On Fri, 14 Aug 2009 19:03:52 +0300, Niklas Holsti wrote:

> Or we don't agree on the formalism, which seems to be the case for you 
> and me.

Once people agreed on a formalism there would be no place for
discussions... (;-))
 
>>> If your argument is just that a program with redispatching is more 
>>> complex and thus more likely to contain programming errors, I partly 
>>> agree; redispatching makes the sequence of invoked operations more 
>>> dynamic and thus possibly harder to grasp and make correct. But this 
>>> argument applies as well to any kind of run-time dispatching, not just 
>>> to *re*-dispatching.
>> 
>> I disagree. Dispatching does not make it more complex assuming that all
>> implementations of the primitive operation are conform the interface. You
>> write the client program in terms of another type, of the type T'Class.
>> There is nothing automatically more complex in T'Class than in T. 
> 
> If you assume that all operation implementations "conform to the 
> interface" (including semantics) then redispatching is no more complex 
> than dispatching; the effect of the (re)dispatching call is assumed to 
> be the desired one, whatever the actual type of the controlling operand(s).

LSP stuff, huh. No. T already conforms to T'Class, so why do you
re-dispatch? The answer is that semantically it does not conform, but the
thing you are dispatching to does. That is the complexity. You rely on
different behavior of T'Class and T. But according to the interface,
T'Class and T are interchangeable. So have broken that convention.

>> When you call an operation of the type S on T, that
>> is a type error to me. You have circumvented the type system, by an
>> explicit type conversion of T to T'Class. Do not we agree that type
>> conversions should be avoided?
> 
> I agree that type conversions "should" be avoided, but good grief, 
> sometimes you need them to express something, as in this case,

That is the point. What does it express at the semantic level? Why should
it be expressed in this form?

> because 
> Ada specifically uses the conversion T->T'Class to invoke dynamic 
> (re)dispatching. And of course this conversion is safe and does not in 
> any way "circumvent" the type system.

That depends on definitions. Address to access conversion is also "safe" in
some sense. The types involved in a conversion are formally different,
which implies different semantics. Once you change the semantics, it is
automatically unsafe.

>> Why do you dispatch again, you already checked the tag.
> 
> Because this gives me the functionality I want, of course.

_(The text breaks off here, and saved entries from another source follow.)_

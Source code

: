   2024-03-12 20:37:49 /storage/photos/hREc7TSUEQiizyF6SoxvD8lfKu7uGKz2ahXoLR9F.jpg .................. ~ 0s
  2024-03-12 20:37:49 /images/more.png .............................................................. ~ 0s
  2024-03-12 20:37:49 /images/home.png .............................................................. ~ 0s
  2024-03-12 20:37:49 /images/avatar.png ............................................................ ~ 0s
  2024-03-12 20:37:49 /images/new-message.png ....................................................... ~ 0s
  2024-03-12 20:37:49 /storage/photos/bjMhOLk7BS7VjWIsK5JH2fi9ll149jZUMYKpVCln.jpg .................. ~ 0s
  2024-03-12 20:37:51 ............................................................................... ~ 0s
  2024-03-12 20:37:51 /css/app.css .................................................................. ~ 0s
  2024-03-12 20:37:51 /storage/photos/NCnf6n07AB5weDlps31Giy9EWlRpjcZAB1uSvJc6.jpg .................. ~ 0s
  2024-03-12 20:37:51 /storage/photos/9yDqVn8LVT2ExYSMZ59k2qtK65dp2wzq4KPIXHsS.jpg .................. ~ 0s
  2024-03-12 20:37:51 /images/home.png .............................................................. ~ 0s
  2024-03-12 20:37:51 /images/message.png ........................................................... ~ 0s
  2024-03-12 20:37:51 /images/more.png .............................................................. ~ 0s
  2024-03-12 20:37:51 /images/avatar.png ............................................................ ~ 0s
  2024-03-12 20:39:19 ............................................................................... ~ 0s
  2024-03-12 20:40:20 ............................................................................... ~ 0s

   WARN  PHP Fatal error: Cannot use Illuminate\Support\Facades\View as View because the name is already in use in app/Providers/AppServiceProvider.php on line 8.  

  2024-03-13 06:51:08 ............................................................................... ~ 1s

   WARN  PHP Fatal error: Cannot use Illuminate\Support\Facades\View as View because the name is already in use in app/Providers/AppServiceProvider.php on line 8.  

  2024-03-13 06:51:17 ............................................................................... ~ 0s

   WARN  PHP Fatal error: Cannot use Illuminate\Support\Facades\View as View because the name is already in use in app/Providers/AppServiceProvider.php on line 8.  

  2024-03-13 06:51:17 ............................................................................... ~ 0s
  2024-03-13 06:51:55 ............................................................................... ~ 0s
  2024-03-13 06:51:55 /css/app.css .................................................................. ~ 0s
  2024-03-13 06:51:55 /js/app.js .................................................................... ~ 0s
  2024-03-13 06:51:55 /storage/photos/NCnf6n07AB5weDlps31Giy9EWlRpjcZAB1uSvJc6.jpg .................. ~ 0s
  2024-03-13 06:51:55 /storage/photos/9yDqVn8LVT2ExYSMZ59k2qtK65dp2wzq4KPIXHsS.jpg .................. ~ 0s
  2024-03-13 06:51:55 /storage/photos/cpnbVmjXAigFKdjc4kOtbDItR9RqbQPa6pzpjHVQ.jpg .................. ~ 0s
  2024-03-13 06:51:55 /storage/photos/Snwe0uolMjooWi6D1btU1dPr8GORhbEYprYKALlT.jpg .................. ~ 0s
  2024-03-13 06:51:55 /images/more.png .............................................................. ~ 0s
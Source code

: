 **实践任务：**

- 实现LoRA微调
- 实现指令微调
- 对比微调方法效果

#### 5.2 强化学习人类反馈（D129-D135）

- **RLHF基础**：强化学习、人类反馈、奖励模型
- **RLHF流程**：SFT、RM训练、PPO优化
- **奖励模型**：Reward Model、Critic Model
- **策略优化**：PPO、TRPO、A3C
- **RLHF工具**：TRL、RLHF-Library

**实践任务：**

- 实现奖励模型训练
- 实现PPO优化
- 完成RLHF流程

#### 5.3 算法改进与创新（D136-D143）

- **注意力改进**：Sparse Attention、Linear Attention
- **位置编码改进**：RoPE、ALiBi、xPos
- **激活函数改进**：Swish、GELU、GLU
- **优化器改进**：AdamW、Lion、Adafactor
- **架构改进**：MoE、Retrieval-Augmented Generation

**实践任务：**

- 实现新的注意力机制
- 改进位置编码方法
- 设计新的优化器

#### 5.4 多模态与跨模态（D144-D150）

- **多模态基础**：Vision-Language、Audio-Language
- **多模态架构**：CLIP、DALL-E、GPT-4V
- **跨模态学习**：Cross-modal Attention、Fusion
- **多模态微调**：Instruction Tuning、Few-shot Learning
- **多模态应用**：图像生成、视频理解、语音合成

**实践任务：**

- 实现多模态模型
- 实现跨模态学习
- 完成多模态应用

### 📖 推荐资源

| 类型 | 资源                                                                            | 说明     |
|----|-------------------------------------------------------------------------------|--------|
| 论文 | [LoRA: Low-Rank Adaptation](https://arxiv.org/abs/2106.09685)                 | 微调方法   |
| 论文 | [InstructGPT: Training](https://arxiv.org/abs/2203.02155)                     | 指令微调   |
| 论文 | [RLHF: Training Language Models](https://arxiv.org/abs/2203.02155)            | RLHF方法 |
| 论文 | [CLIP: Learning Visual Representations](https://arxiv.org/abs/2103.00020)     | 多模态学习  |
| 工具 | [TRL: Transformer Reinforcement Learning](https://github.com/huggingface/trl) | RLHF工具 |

That is clear, but if you say that the functionality you wanted is
re-dispatch itself, that could not justify it. There must be something else
in it, which raises the question of design. You have implemented something
using re-dispatch. My position is that it is a bad way to implement
anything. You disagree... (:-))

>> The type is determined,
> 
> Of course not, only the point (within the class) of the implementation 
> of the currently executing, (possibly) inherited operation (the caller) 
> is determined. The actual type, as you well know, is any type in 
> T'Class, although it is written "T" in the operation profile.

No, the actual type is T, just because the operation declaration tells so.

If you are in the operation inherited by S from T and you don't want it to
be T there, then why do have you inherited and not overridden it in S?
Something must be wrong in it.

>> the reader expects the code to correspond that type,
>> you break this convention.
> 
> That depends on the "reader". My convention is different from yours, and 
> I think my convention corresponds more closely to the (full) Ada 
> language, while yours assumes a subset of Ada that follows your design 
> rules.

Are you saying that the reader must be constantly aware that the type of
the actual parameter could be not the type the procedure deals with?

>> My concern is the semantics of the code.
>> Semantically a primitive operation has separate bodies for each type in the
>> class.
> 
> Yes, but they are represented by a smaller (sparse) number of bodies in 
> the program text, with the "missing" bodies supplied by inheritance. And 
> that is why the actual type of the actual parameter object is some type 
> in T'Class, not always T (as you well know...)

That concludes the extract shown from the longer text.